Policjanci chętnie korzystają z możliwości zatrzymania prawa jazdy - i to nie tylko za przekroczenie prędkości. Sądy rzadko jednak przychylają się do wniosków mundurowych, a kierowcy dostają dokumenty z powrotem.
W 2015 roku policyjna drogówka odebrała kierowcom łamiącym przepisy ponad 55,4 tys. dokumentów. Największa część zarekwirowanych praw jazdy była efektem jazdy pod wpływem alkoholu lub środków odurzających - pisze "Dziennik Gazeta Prawna". Natomiast w I kw. 2016 roku trzem tysiącom zmotoryzowanych prawo jazdy zatrzymano w ramach tzw. spodziewanego zakazu, czyli w sytuacji "uzasadnionego podejrzenia, że kierowca popełnił przestępstwo lub wykroczenie, za które może być orzeczony zakaz prowadzenia pojazdów". Jak podaje w tym roku PortalNaukiJazdy.pl, sądy przychylają się do wniosków policji o odebranie prawa jazdy w 5-18 proc. przypadków.

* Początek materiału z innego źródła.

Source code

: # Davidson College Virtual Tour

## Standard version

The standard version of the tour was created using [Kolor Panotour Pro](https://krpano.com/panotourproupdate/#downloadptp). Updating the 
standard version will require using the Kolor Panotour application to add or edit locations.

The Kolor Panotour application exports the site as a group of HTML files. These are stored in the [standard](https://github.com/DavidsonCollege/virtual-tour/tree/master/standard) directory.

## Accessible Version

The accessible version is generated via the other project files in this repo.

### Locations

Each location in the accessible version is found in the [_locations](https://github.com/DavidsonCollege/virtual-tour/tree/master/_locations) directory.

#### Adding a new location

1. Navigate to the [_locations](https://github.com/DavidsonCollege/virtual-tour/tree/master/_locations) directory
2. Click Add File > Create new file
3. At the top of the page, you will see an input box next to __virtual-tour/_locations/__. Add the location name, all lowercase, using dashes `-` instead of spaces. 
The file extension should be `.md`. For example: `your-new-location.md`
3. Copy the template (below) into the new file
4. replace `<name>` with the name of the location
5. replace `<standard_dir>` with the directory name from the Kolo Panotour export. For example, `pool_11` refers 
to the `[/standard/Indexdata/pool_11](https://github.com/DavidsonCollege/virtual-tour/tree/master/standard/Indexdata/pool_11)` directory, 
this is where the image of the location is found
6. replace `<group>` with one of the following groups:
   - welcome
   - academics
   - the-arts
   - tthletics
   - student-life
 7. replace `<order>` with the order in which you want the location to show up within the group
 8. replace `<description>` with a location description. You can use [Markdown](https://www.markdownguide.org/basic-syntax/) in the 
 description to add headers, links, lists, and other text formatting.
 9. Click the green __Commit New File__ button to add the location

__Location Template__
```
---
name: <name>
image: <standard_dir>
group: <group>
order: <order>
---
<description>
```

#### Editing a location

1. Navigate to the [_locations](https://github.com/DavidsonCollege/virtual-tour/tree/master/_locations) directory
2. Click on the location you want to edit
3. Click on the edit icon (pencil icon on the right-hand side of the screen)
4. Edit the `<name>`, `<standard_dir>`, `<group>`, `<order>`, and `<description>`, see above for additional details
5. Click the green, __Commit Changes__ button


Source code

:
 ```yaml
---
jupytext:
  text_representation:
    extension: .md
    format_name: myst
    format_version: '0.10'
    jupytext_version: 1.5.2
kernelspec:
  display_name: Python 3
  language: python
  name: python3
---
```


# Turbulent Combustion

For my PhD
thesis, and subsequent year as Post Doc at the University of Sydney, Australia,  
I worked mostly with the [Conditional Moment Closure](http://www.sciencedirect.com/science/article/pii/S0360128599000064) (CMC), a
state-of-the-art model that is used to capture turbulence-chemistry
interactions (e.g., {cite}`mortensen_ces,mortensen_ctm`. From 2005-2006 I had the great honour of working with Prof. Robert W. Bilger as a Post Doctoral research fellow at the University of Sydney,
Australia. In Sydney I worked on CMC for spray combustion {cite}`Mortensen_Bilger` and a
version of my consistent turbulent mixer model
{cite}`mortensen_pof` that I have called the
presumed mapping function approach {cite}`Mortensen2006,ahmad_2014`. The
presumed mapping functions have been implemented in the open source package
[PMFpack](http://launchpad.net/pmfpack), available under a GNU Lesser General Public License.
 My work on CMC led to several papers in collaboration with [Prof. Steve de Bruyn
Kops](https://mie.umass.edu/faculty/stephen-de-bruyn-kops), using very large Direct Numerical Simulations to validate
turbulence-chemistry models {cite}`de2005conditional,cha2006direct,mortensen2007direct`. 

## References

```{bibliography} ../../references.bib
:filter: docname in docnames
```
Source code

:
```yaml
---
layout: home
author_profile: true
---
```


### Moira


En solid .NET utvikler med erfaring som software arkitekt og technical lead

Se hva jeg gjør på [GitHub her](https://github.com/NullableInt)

Skąd tak fatalny wynik? W pewnym sensie u podłoża problemu leżą szerokie uprawnienia policji. Przepisy przewidują kilka sytuacji, w których mundurowy może zatrzymać kierowcy dokument. Ta, o której w ostatnich miesiącach jest najgłośniej, to oczywiście przekroczenie dozwolonej prędkości o 50 km/h lub więcej w terenie zabudowanym. Nie każdy wie jednak, że policjant może zastosować taki sam środek, jeśli popełnione zostaje wykroczenie zagrażające życiu lub zdrowiu innych uczestników ruchu. Może tu chodzić o wyprzedzanie przed przejściem dla pieszych, wyprzedzanie „na trzeciego”, zmuszające kierowcę zbliżającego się z przeciwka do zjechania na pobocze czy ściganie się na publicznych drogach.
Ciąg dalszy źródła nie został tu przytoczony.